- [Task statement]:
This exercise calls for the listing to be set down exactly.

- [Material shown]:
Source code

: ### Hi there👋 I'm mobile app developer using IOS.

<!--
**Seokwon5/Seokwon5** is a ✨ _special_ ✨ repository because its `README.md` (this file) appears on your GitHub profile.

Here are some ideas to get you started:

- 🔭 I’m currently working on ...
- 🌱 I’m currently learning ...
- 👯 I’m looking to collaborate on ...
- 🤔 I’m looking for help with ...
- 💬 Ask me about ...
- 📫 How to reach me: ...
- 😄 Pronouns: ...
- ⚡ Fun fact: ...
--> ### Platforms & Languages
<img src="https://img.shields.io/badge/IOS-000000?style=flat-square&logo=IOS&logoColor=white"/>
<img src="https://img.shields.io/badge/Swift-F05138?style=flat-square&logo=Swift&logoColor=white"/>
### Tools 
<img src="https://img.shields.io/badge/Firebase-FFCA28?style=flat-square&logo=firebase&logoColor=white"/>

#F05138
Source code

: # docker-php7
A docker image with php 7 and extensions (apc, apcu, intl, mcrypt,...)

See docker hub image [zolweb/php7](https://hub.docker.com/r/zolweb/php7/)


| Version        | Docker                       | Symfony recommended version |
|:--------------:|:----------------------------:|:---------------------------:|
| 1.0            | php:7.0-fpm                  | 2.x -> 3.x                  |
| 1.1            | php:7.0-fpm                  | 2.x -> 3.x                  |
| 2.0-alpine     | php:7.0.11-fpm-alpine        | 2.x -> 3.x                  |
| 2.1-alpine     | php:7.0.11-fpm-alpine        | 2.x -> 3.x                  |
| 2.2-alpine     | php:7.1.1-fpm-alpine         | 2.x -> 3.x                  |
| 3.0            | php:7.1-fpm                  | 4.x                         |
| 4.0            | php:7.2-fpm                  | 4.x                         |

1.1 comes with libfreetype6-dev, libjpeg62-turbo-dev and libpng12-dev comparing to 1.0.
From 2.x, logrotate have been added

- [Exercise result]:
Source code

: ### Hi there👋 I'm mobile app developer using IOS.

<!--
**Seokwon5/Seokwon5** is a ✨ _special_ ✨ repository because its `README.md` (this file) appears on your GitHub profile.

Here are some ideas to get you started:

- 🔭 I’m currently working on ...
- 🌱 I’m currently learning ...
- 👯 I’m looking to collaborate on ...
- 🤔 I’m looking for help with ...
- 💬 Ask me about ...
- 📫 How to reach me: ...
- 😄 Pronouns: ...
- ⚡ Fun fact: ...
--> ### Platforms & Languages
<img src="https://img.shields.io/badge/IOS-000000?style=flat-square&logo=IOS&logoColor=white"/>
<img src="https://img.shields.io/badge/Swift-F05138?style=flat-square&logo=Swift&logoColor=white"/>
### Tools 
<img src="https://img.shields.io/badge/Firebase-FFCA28?style=flat-square&logo=firebase&logoColor=white"/>

#F05138
Source code

: # docker-php7
A docker image with php 7 and extensions (apc, apcu, intl, mcrypt,...)

See docker hub image [zolweb/php7](https://hub.docker.com/r/zolweb/php7/)


| Version        | Docker                       | Symfony recommended version |
|:--------------:|:----------------------------:|:---------------------------:|
| 1.0            | php:7.0-fpm                  | 2.x -> 3.x                  |
| 1.1            | php:7.0-fpm                  | 2.x -> 3.x                  |
| 2.0-alpine     | php:7.0.11-fpm-alpine        | 2.x -> 3.x                  |
| 2.1-alpine     | php:7.0.11-fpm-alpine        | 2.x -> 3.x                  |
| 2.2-alpine     | php:7.1.1-fpm-alpine         | 2.x -> 3.x                  |
| 3.0            | php:7.1-fpm                  | 4.x                         |
| 4.0            | php:7.2-fpm                  | 4.x                         |

1.1 comes with libfreetype6-dev, libjpeg62-turbo-dev and libpng12-dev comparing to 1.0.
From 2.x, logrotate have been added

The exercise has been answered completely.